Llegaron al medio oeste justo cuando una epidemia de abuso de analgésicos se extendía en la región. Bajo la creencia de que los fármacos opioides no eran adictivos, se usaron y recetaron indiscriminadamente contra el dolor. Las ventas de Percocet, Vicodin y OxyContin se cuadruplicaron entre 1999 y 2010. La consiguiente adicción ha dado nueva vida a la heroína, cuya popularidad había bajado desde principios de los 80.

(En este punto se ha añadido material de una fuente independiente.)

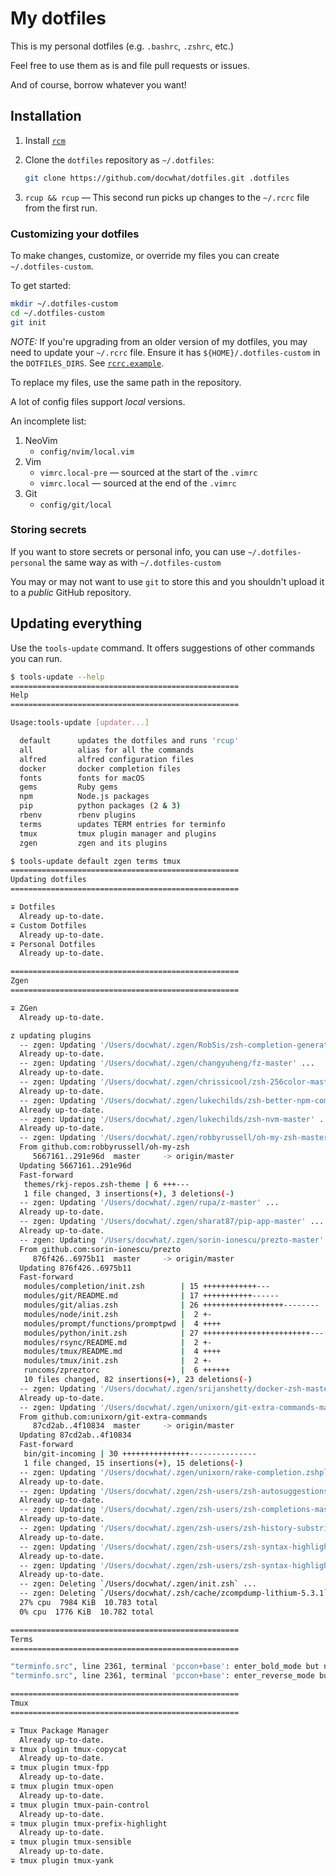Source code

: # My dotfiles

This is my personal dotfiles (e.g. `.bashrc`, `.zshrc`, etc.)

Feel free to use them as is and file pull requests or issues.

And of course, borrow whatever you want!

## Installation

1.  Install [`rcm`](https://github.com/thoughtbot/rcm)
2.  Clone the `dotfiles` repository as `~/.dotfiles`:

    ```sh
    git clone https://github.com/docwhat/dotfiles.git .dotfiles
    ```

3.  `rcup && rcup` — This second run picks up changes to the `~/.rcrc`
    file from the first run.

### Customizing your dotfiles

To make changes, customize, or override my files you can create
`~/.dotfiles-custom`.

To get started:

```sh
mkdir ~/.dotfiles-custom
cd ~/.dotfiles-custom
git init
```

_NOTE:_ If you're upgrading from an older version of my dotfiles, you
may need to update your `~/.rcrc` file. Ensure it has
`${HOME}/.dotfiles-custom` in the `DOTFILES_DIRS`. See
[`rcrc.example`](https://github.com/docwhat/dotfiles/blob/master/rcrc.example).

To replace my files, use the same path in the repository.

A lot of config files support _local_ versions.

An incomplete list:

1.  NeoVim
    -   `config/nvim/local.vim`
2.  Vim
    -   `vimrc.local-pre` — sourced at the start of the `.vimrc`
    -   `vimrc.local` — sourced at the end of the `.vimrc`
3.  Git
    -   `config/git/local`

### Storing secrets

If you want to store secrets or personal info, you can use
`~/.dotfiles-personal` the same way as with `~/.dotfiles-custom`

You may or may not want to use `git` to store this and you shouldn't
upload it to a _public_ GitHub repository.

## Updating everything

Use the `tools-update` command. It offers suggestions of other commands
you can run.

```sh
$ tools-update --help
===================================================
Help
===================================================

Usage:tools-update [updater...]

  default      updates the dotfiles and runs 'rcup'
  all          alias for all the commands
  alfred       alfred configuration files
  docker       docker completion files
  fonts        fonts for macOS
  gems         Ruby gems
  npm          Node.js packages
  pip          python packages (2 & 3)
  rbenv        rbenv plugins
  terms        updates TERM entries for terminfo
  tmux         tmux plugin manager and plugins
  zgen         zgen and its plugins

$ tools-update default zgen terms tmux
===================================================
Updating dotfiles
===================================================

∓ Dotfiles
  Already up-to-date.
∓ Custom Dotfiles
  Already up-to-date.
∓ Personal Dotfiles
  Already up-to-date.

===================================================
Zgen
===================================================

∓ ZGen
  Already up-to-date.

z updating plugins
  -- zgen: Updating '/Users/docwhat/.zgen/RobSis/zsh-completion-generator-master' ...
  Already up-to-date.
  -- zgen: Updating '/Users/docwhat/.zgen/changyuheng/fz-master' ...
  Already up-to-date.
  -- zgen: Updating '/Users/docwhat/.zgen/chrissicool/zsh-256color-master' ...
  Already up-to-date.
  -- zgen: Updating '/Users/docwhat/.zgen/lukechilds/zsh-better-npm-completion-master' ...
  Already up-to-date.
  -- zgen: Updating '/Users/docwhat/.zgen/lukechilds/zsh-nvm-master' ...
  Already up-to-date.
  -- zgen: Updating '/Users/docwhat/.zgen/robbyrussell/oh-my-zsh-master' ...
  From github.com:robbyrussell/oh-my-zsh
     5667161..291e96d  master     -> origin/master
  Updating 5667161..291e96d
  Fast-forward
   themes/rkj-repos.zsh-theme | 6 +++---
   1 file changed, 3 insertions(+), 3 deletions(-)
  -- zgen: Updating '/Users/docwhat/.zgen/rupa/z-master' ...
  Already up-to-date.
  -- zgen: Updating '/Users/docwhat/.zgen/sharat87/pip-app-master' ...
  Already up-to-date.
  -- zgen: Updating '/Users/docwhat/.zgen/sorin-ionescu/prezto-master' ...
  From github.com:sorin-ionescu/prezto
     876f426..6975b11  master     -> origin/master
  Updating 876f426..6975b11
  Fast-forward
   modules/completion/init.zsh        | 15 ++++++++++++---
   modules/git/README.md              | 17 +++++++++++------
   modules/git/alias.zsh              | 26 ++++++++++++++++++--------
   modules/node/init.zsh              |  2 +-
   modules/prompt/functions/promptpwd |  4 ++++
   modules/python/init.zsh            | 27 ++++++++++++++++++++++++---
   modules/rsync/README.md            |  2 +-
   modules/tmux/README.md             |  4 ++++
   modules/tmux/init.zsh              |  2 +-
   runcoms/zpreztorc                  |  6 ++++++
   10 files changed, 82 insertions(+), 23 deletions(-)
  -- zgen: Updating '/Users/docwhat/.zgen/srijanshetty/docker-zsh-master' ...
  Already up-to-date.
  -- zgen: Updating '/Users/docwhat/.zgen/unixorn/git-extra-commands-master' ...
  From github.com:unixorn/git-extra-commands
     87cd2ab..4f10834  master     -> origin/master
  Updating 87cd2ab..4f10834
  Fast-forward
   bin/git-incoming | 30 +++++++++++++++---------------
   1 file changed, 15 insertions(+), 15 deletions(-)
  -- zgen: Updating '/Users/docwhat/.zgen/unixorn/rake-completion.zshplugin-master' ...
  Already up-to-date.
  -- zgen: Updating '/Users/docwhat/.zgen/zsh-users/zsh-autosuggestions-master' ...
  Already up-to-date.
  -- zgen: Updating '/Users/docwhat/.zgen/zsh-users/zsh-completions-master' ...
  Already up-to-date.
  -- zgen: Updating '/Users/docwhat/.zgen/zsh-users/zsh-history-substring-search-master' ...
  Already up-to-date.
  -- zgen: Updating '/Users/docwhat/.zgen/zsh-users/zsh-syntax-highlighting-0.5.0' ...
  Already up-to-date.
  -- zgen: Updating '/Users/docwhat/.zgen/zsh-users/zsh-syntax-highlighting-0.5.x' ...
  Already up-to-date.
  -- zgen: Deleting `/Users/docwhat/.zgen/init.zsh` ...
  -- zgen: Deleting `/Users/docwhat/.zsh/cache/zcompdump-lithium-5.3.1` ...
  27% cpu  7984 KiB  10.783 total
  0% cpu  1776 KiB  10.782 total

===================================================
Terms
===================================================

"terminfo.src", line 2361, terminal 'pccon+base': enter_bold_mode but no exit_attribute_mode
"terminfo.src", line 2361, terminal 'pccon+base': enter_reverse_mode but no exit_attribute_mode

===================================================
Tmux
===================================================

∓ Tmux Package Manager
  Already up-to-date.
∓ tmux plugin tmux-copycat
  Already up-to-date.
∓ tmux plugin tmux-fpp
  Already up-to-date.
∓ tmux plugin tmux-open
  Already up-to-date.
∓ tmux plugin tmux-pain-control
  Already up-to-date.
∓ tmux plugin tmux-prefix-highlight
  Already up-to-date.
∓ tmux plugin tmux-sensible
  Already up-to-date.
∓ tmux plugin tmux-yank
```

La heroína de los Boys es más barata que las pastillas, pero produce un efecto similar. Y su sistema de entrega es ideal para los niños blancos suburbanos que tienen el trío de la prosperidad estadounidense, esencial para el sistema de Xalisco: sus propios celulares (para llamar al distribuidor), automóviles (para reunirse con el distribuidor) y habitaciones privadas (para inyectarse y ocultar la droga).
Los analgésicos recetados le han abierto la puerta a la heroína, gracias a ellos los Xalisco Boys han construido una de las primeras redes de distribución de costa a costa, según el Departamento de Justicia. Su estrategia es el marketing, no las armas. Están a una llamada de distancia. Hasta donde sé, son la única red de traficantes mexicanos que fabrica su propio producto, exporta al por mayor a Estados Unidos y luego lo vende al por menor en la calle, en dosis de un décimo de gramo, controlando así la calidad del producto, el precio y el servicio al cliente.
La policía intenta combatirlos, pero arrestar a los conductores no soluciona nada, desde México reclutan nuevos. Arrestar a los dueños de estas flotas de distribuidores, que son los que supervisan in situ la producción, sería más efectivo, pero eso depende de las autoridades mexicanas, lastradas por la corrupción y al límite de sus posibilidades ante redes de narcotráfico mucho más violentas.